Fiat Chrysler's Wall Street debut greeted by investor caution

By Agnieszka Flak and Paul Lienert

MILAN/DETROIT (Reuters) - FIAT (F.IT)Chrysler Automobiles (FCA) made its Wall Street debut to great fanfare on Monday, shifting the carmaker's center of gravity away from Italy and capping a decade of canny dealmaking and tough restructuring by CEO Sergio Marchionne.

INVESTOR (INVEB.ES) in the United States and Europe approached the new listing with caution, as analysts expressed reservations about the company's prospects.

FCA shares opened at $9.00 in New York, up from a Friday close for the predecessor company Fiat of $8.70, and rose as high as $9.55 before dropping back to $9.00 by mid afternoon. In Milan, where FCA will keep a secondary listing, shares rose more than 4 percent during the session and closed up 1.2 percent.
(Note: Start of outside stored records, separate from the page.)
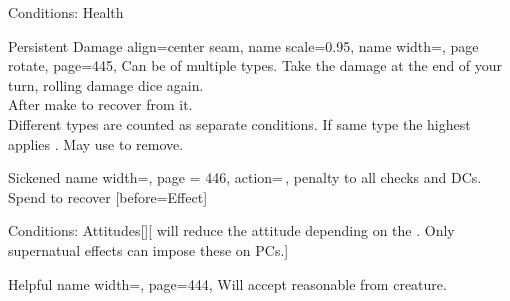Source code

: \begin{PageFront}
\begin{Tables}{\frontTableHeight}
\begin{Table}{Conditions: Health}
            \begin{entry}{Persistent Damage}{%
                align=center seam,
                name scale=0.95,
                name width=\conditionLength,%
                page rotate,
                page=445,
            }
                Can be of multiple types. Take the damage at the end of your turn, rolling damage dice again.\hfill
                \\
                After make \Flat[][val=15] to recover from it. \hfill {}\\
                Different types are counted as separate conditions. If same type the highest applies . \hfill May use  to remove.
            \end{entry}
            \begin{entry}{Sickened}{%
                name width=\conditionLength,%
                page = 446,
                action=\,\X,
            }
                \Numb{-\X} \Status penalty to all checks and DCs. Spend  to recover
                [before=Effect]
                \hfill {}
            \end{entry}
        \end{Table}
        \TableSpace
        \begin{Table}{Conditions: Attitudes}[][ will reduce the attitude depending on the \GM.
        \quad Only supernatual effects can impose these on PCs.]
            \begin{entry}{Helpful}{%
                name width=\conditionLength,%
                page=444,
            }
                Will accept reasonable  from creature. \hfill {}

\end{entry}
\end{Table}
\end{Tables}
\end{PageFront}
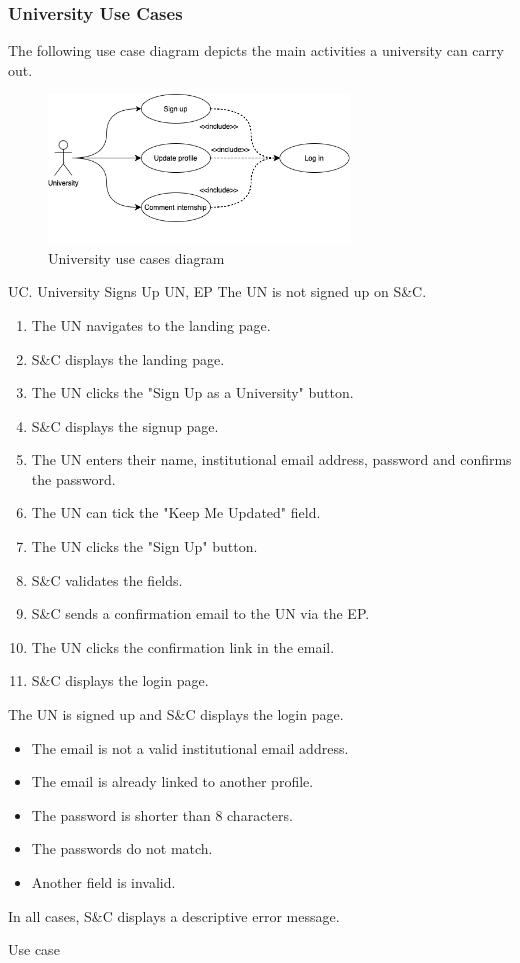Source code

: 
\clearpage
\subsubsection{University Use Cases}
The following use case diagram depicts the main activities a university can carry out.

\begin{figure}[h]
    \centering
    \includegraphics[width=8cm]{images/use-case-diagrams/university.png}
    \caption{University use cases diagram}
\end{figure}

\begin{usecase}
    {UC\theuc. University Signs Up}
    {UN, EP}
    {The UN is not signed up on S\&C.}
    {\begin{enumerate}[leftmargin=*]
        \item The UN navigates to the landing page.
        \item S\&C displays the landing page.
        \item The UN clicks the "Sign Up as a University" button.
        \item S\&C displays the signup page.
        \item The UN enters their name, institutional email address, password and confirms the password.
        \item The UN can tick the "Keep Me Updated" field.
        \item The UN clicks the "Sign Up" button.
        \item S\&C validates the fields.
        \item S\&C sends a confirmation email to the UN via the EP.
        \item The UN clicks the confirmation link in the email.
        \item S\&C displays the login page.
    \end{enumerate}}
    {The UN is signed up and S\&C displays the login page.}
    {\begin{itemize}[leftmargin=*, label=\tiny\textbullet]
        \item The email is not a valid institutional email address.
        \item The email is already linked to another profile.
        \item The password is shorter than 8 characters.
        \item The passwords do not match.
        \item Another field is invalid.
    \end{itemize}
    In all cases, S\&C displays a descriptive error message.}
    {Use case \theuc}
\end{usecase}

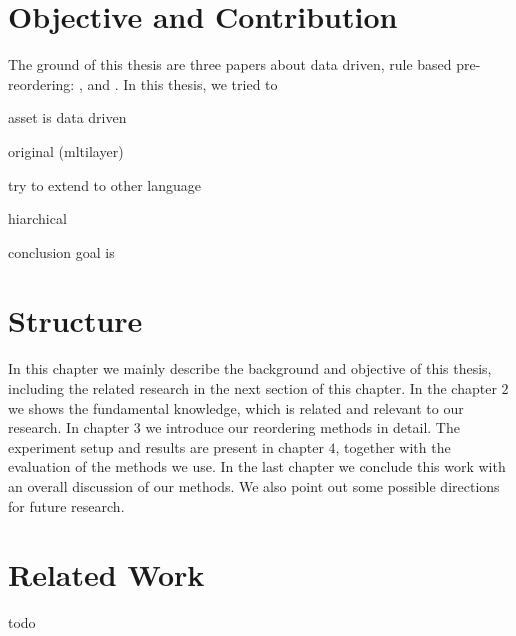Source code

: \section{Objective and Contribution}
\label{ch:Introduction:sec:ObjectiveAndContribution}

The ground of this thesis are three papers about data driven, rule based pre-reordering: \cite{short}, \cite{long} and \cite{tree}. In this thesis, we tried to 

asset is data driven

original (mltilayer)

try to extend to other language

hiarchical \cite{hier}

conclusion goal is

\section{Structure}
\label{ch:Introduction:sec:Structure}

In this chapter we mainly describe the background and objective of this thesis, including the related research in the next section of this chapter. In the chapter $2$ we shows the fundamental knowledge, which is related and relevant to our research. In chapter $3$ we introduce our reordering methods in detail. The experiment setup and results are present in chapter $4$, together with the evaluation of the methods we use. In the last chapter we conclude this work with an overall discussion of our methods. We also point out some possible directions for future research.

\section{Related Work}
\label{ch:Introduction:sec:RelatedWork}

todo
Marchionne will ring the closing bell at the New York Stock Exchange on Monday to mark the milestone for the 62-year-old chief executive who revived one of Italy's top companies and helped rescue Chrysler along the way.

The world's seventh-largest auto group had sought the U.S. listing to help establish itself as a leading global player through access to the world's biggest equity market and the cheaper, more reliable source of funding it ultimately offers.

"Our listing today on Wall Street is the culmination of five-and-a-half years' work to achieve an extraordinary union," Marchionne said.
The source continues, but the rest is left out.